How to learn a new programming language

child learning

In this article I’m trying to synthesize my tried-and-tested approach to learning a new programming language, or a new framework. This is not a zero to hero guide to programming. I will be assuming that you have experience with at least one programming language. There is an easy way of going from “I know Java pretty well” to “I know programming pretty well” 

Don’t be afraid to jump right in

Programming is a skill you learn by doing. A simple “Hello world!” can go a long way. Start small and build up from there. Build on previous experience. Trust me on this one. It gets easier with time. Once you’ve done this a couple of times, you will find that programming are more alike than different. Knowledge is transferable, and programming knowledge is almost always transferable. The syntax may differ, but the underlying concepts remain the same. 

Take your time

Switching to a new language requires time, especially if you plan to do it right. This tends to work a lot better when you don’t have a deadline coming up. Pay attention to what you are learning, especially when you are starting out. Usually, the learning curve is quite steep and you have to learn a lot in a short time. Don’t rush to finish the project you are working on. Read about the problems you run into. If you understand the issue now, you will know better than to run into it in the future. On top of that, you tend to run into the same issues many times. If you take the time now to understand, you will save yourself a lot of time in the future. 

Problems are also a way for you to find the truly important concepts. You will naturally run into the most important concept early and often. So, learn the fundamentals as you run into them. 

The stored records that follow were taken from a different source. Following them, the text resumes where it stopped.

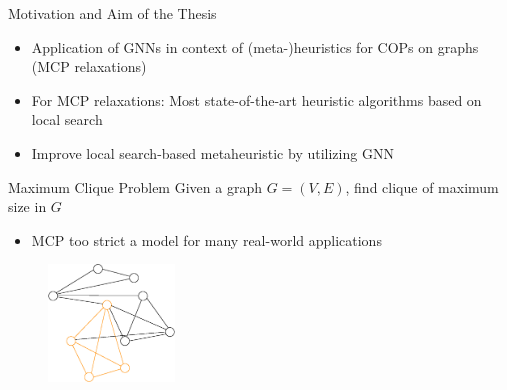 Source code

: \documentclass{beamer}
\begin{document}
\begin{frame}{Motivation and Aim of the Thesis}
    \begin{itemize}
        \item<1-> Application of GNNs in context of (meta-)heuristics for COPs on graphs (MCP relaxations)
        \item<2-> For MCP relaxations: Most state-of-the-art heuristic algorithms based on local search
        \item<3-> Improve local search-based metaheuristic by utilizing GNN
    \end{itemize}
\end{frame}

\begin{frame}{Maximum Clique Problem}
    Given a graph $G = (V,E)$, find clique of maximum size in $G$
    \begin{itemize}
        \item MCP too strict a model for many real-world applications
    \end{itemize}
    \begin{figure}
        \centering
        \includegraphics[width=0.3\textwidth]{graphics/graph1-clique.eps}
    \end{figure}
\end{frame} 
\end{document}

Stay away from rabbit holes

Be careful with the point above. With computers, things can get incredibly complicated once you start looking under the hood. You can get lost in the details. There are so many moving things that need to work together to get to that simple “Hello world!”. Try to understand them all at once, and you will never get to the “Hello world!” stage. Instead, try to build some abstractions. Learn what you need, just enough to use the concepts. Do some things, break some things, learn from your mistakes and repeat. 

You will make mistakes 

Same as almost everything else, learning is a process that improves over time. Code is not any different. Be ready to make mistakes. Take the necessary precautions not to cause too much trouble. Run the unit tests. Manually test your code locally. Doing that will dramatically decrease your chances you are going to break anything. 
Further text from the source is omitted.